======== Data for this exercise

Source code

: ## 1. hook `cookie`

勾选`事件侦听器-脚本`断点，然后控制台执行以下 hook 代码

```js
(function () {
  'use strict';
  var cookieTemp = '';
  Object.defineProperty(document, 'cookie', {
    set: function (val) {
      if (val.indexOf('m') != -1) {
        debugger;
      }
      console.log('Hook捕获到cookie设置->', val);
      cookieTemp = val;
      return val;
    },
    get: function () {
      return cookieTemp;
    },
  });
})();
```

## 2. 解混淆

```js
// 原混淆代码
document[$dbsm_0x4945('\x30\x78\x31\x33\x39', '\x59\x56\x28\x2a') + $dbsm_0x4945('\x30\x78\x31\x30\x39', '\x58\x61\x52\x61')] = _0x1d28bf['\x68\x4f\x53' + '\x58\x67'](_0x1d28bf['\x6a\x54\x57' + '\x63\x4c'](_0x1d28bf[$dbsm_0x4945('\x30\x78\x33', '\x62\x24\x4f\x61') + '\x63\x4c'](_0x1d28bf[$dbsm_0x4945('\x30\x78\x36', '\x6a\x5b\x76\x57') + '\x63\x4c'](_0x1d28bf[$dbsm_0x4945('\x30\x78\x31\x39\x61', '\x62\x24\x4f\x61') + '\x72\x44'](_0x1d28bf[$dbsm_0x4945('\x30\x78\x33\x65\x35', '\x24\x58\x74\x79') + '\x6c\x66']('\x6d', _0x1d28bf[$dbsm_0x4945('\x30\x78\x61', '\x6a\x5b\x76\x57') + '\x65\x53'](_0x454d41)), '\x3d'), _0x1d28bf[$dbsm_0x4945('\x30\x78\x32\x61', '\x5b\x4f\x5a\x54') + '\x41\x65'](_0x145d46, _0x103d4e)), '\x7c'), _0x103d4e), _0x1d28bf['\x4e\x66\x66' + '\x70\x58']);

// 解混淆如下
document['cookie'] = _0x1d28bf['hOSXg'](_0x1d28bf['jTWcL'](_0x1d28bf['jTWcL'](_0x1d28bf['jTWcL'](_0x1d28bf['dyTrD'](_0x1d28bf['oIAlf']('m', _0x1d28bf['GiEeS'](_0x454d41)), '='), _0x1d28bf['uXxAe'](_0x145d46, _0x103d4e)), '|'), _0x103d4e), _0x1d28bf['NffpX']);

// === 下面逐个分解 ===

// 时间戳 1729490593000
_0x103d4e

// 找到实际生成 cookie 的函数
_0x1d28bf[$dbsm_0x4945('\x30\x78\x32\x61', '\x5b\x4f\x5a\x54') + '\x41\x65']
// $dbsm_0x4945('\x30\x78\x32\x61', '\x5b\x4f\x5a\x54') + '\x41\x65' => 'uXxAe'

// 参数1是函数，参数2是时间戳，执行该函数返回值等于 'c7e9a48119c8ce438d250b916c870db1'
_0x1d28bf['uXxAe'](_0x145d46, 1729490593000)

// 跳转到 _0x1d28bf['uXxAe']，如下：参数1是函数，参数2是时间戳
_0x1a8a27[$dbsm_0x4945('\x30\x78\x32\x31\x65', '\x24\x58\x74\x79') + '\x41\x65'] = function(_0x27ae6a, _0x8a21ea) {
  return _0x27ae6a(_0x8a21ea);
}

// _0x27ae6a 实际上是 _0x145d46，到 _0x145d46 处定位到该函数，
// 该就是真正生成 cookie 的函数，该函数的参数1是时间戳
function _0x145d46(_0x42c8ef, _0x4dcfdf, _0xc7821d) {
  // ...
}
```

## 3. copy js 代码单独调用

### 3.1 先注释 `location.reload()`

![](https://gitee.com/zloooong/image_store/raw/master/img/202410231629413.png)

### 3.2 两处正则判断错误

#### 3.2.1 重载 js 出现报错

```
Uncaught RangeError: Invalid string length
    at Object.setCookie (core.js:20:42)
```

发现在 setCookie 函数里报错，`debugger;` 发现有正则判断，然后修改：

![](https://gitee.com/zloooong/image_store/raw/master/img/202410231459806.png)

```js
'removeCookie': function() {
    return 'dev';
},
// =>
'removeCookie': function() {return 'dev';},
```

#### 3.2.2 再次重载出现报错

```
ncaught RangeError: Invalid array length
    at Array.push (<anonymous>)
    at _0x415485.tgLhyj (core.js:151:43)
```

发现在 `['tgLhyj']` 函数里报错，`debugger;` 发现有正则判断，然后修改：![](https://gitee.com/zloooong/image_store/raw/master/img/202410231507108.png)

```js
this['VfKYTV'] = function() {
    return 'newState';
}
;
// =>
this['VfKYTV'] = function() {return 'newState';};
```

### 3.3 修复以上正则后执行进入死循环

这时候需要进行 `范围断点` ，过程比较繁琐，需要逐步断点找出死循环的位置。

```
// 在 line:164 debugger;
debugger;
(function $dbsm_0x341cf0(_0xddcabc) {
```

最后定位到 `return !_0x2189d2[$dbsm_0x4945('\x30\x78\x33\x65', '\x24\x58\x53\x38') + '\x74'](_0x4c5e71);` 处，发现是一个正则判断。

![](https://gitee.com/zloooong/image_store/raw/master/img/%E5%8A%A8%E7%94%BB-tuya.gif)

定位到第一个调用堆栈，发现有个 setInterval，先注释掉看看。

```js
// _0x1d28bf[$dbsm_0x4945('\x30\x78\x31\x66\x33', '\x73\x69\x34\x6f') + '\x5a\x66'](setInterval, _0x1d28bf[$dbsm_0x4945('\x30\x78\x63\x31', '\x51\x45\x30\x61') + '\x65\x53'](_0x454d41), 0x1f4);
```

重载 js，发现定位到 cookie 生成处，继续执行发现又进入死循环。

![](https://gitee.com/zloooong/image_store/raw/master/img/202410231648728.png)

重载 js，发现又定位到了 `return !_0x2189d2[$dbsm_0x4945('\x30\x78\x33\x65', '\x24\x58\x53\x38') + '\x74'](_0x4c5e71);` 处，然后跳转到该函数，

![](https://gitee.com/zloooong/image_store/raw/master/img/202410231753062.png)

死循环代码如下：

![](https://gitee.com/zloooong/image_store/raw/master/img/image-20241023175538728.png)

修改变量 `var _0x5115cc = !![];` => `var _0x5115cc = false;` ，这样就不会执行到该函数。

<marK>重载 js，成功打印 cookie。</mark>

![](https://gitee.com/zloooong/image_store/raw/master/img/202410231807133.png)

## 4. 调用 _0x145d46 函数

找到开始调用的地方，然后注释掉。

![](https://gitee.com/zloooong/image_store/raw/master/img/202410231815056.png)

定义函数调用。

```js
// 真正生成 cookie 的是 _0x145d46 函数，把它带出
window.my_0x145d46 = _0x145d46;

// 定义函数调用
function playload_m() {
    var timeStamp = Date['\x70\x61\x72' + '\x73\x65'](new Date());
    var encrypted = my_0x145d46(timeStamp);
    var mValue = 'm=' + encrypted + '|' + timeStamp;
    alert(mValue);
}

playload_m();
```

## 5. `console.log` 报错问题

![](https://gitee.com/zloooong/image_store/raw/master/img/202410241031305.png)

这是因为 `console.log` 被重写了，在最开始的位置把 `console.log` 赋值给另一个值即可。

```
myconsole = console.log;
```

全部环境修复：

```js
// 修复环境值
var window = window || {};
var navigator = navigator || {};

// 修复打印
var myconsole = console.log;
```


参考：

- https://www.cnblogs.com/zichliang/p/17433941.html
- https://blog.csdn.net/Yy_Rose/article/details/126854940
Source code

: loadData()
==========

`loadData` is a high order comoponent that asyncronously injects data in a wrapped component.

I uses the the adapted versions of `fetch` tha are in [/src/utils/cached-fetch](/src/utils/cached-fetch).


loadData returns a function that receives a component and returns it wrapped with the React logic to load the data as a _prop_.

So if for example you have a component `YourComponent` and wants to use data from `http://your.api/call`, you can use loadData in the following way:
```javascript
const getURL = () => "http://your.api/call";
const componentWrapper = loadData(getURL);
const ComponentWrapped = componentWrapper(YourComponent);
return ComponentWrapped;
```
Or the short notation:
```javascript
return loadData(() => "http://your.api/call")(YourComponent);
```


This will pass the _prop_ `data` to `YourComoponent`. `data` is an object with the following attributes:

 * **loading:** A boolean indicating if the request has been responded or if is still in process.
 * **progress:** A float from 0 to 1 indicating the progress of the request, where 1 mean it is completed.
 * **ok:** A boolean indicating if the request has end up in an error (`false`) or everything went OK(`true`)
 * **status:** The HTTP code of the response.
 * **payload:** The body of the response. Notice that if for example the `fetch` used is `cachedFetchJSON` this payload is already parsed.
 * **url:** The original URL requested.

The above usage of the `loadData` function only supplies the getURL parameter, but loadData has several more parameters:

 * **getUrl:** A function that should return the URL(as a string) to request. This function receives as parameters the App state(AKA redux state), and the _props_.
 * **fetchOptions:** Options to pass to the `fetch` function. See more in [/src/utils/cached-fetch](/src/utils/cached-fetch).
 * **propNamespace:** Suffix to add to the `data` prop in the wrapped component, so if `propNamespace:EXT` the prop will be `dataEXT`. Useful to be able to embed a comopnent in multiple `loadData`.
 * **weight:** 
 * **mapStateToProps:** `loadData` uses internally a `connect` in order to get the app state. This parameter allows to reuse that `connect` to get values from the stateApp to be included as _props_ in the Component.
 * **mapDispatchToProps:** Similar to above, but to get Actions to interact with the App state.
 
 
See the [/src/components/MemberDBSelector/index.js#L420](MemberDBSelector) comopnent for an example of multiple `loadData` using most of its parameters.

================

# Exercise instructions
Show each line in the entries that holds the string "boolean".

# Response to this exercise
 * **loading:** A boolean indicating if the request has been responded or if is still in process.
 * **ok:** A boolean indicating if the request has end up in an error (`false`) or everything went OK(`true`)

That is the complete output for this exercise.